Pi5 <--> TCA9406<--> MCP23017 @ 400kHz : Works for a short time, then "controller timed out" in dmesg and SDA is stuck low.
Pi5 <--> TCA9406<--> MCP23017 @ 100kHz : Works for a short time, then "controller timed out" in dmesg and SDA is stuck low.
Since the Pi5 works fine with the ADS1115 and the PCA9675, it seems the MCP23017 is to blame. However, since the MCP23017 works fine on the Pi4, it seems the Pi5 is to blame. This is the dilemma I'm facing.
Tomorrow, I'll try slowing down the rise time of SCL by reducing playing with the pullup resistors and see if can demonstrate improvement.
I've got it working at 1MHz with no pull-up changes - see #6050.
The change is to shrink tHIGH to the minimum, giving the maximum time for the device to respond.
#6050 appears to have resolved this issue. I ran sudo rpi-update pulls/6050, configured for 1MHz, and ran the code in the this issue's original post for more than an hour, and it didn't have a single failure.

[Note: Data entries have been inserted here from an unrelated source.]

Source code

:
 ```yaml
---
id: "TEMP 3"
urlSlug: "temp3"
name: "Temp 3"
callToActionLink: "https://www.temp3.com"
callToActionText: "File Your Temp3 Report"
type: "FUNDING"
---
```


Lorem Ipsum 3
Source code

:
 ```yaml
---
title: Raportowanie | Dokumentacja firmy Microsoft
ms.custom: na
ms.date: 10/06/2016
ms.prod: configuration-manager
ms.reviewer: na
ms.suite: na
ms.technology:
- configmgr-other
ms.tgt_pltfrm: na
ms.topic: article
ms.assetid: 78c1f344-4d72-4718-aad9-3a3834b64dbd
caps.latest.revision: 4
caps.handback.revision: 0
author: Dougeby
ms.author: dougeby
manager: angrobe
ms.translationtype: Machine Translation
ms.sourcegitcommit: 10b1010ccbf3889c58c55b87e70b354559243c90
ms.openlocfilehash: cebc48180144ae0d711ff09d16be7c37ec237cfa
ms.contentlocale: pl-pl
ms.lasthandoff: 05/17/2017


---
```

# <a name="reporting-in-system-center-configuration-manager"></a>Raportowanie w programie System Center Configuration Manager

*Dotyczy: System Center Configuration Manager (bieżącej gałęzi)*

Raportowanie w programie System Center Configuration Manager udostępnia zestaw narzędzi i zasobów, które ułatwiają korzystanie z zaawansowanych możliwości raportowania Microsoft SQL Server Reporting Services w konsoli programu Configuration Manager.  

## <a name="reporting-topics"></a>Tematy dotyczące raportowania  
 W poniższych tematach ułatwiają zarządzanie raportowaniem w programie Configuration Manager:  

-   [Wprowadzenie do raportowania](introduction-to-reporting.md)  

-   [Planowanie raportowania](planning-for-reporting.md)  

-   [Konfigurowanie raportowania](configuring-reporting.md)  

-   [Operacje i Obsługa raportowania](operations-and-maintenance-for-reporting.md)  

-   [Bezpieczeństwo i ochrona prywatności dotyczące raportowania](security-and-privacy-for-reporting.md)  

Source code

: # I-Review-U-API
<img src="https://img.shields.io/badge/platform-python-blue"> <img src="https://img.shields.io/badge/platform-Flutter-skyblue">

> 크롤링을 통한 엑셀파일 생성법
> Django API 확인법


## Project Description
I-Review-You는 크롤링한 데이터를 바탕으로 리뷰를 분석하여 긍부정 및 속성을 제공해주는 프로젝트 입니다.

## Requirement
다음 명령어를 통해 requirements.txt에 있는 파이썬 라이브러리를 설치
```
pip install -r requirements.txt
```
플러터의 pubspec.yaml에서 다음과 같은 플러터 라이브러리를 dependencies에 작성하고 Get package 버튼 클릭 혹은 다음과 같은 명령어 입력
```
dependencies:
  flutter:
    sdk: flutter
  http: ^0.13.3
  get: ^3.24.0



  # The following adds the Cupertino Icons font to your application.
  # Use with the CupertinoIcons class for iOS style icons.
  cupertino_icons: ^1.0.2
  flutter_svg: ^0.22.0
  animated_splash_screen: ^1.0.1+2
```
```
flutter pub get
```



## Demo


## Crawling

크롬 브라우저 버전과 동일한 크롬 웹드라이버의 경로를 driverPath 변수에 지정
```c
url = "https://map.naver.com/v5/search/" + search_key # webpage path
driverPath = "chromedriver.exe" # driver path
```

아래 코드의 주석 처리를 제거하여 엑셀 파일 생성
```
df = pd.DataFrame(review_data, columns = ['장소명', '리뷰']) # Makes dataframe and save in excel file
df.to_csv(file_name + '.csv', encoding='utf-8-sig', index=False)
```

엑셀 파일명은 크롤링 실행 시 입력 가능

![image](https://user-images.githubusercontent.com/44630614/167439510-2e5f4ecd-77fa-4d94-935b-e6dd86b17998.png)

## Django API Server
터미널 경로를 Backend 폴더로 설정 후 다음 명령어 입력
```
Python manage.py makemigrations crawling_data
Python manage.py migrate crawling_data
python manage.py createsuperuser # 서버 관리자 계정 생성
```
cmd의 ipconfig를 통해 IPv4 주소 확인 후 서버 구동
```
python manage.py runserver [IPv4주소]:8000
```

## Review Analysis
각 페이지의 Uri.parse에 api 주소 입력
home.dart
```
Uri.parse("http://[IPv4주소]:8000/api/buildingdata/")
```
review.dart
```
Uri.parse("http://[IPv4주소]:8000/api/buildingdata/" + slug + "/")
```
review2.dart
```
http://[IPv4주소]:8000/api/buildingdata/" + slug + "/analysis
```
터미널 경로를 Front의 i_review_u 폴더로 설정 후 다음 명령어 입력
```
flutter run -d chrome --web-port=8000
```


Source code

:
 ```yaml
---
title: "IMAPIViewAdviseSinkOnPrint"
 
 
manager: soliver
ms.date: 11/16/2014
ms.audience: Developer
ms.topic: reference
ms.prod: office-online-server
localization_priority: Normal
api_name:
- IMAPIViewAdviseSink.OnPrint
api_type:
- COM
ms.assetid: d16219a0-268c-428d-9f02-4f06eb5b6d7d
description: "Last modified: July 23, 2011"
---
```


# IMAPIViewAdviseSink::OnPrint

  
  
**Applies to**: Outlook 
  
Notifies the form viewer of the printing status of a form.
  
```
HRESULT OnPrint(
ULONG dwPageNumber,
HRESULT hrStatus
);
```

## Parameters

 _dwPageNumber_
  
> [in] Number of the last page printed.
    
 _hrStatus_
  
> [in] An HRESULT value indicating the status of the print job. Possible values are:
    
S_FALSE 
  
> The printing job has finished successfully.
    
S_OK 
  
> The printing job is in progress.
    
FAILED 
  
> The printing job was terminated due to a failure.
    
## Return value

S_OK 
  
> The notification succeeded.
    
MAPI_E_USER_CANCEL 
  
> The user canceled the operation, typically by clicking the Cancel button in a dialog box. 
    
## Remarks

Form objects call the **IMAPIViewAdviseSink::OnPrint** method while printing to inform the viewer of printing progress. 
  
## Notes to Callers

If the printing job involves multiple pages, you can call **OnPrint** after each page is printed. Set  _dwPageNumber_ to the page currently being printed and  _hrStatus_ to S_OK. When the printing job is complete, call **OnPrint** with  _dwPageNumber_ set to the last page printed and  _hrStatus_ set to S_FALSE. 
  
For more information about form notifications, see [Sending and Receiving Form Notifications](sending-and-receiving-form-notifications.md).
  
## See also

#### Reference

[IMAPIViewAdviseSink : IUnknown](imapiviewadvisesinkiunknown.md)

I also ran similar tests for the ADS1115 and PCA9675 at 1MHZ, and they also worked great.
All tests utilized the TCA9406 between the Pi5 and the i2c device.
I tried running the tests on multiple channels simultaneously (i2c-1 - ADS1115, i2c-2 - PCA9675, and i2c-3 - MCP23017) and that caused failures. I don't remember that being the case on the CM4, but I think that is a separate issue, so I will collect more data on it, and if I can rule out my hardware, I will open a new issue separately.
#6050 appears to resolve the issue in this thread, so I'll close it. Thank you for your help and perseverance.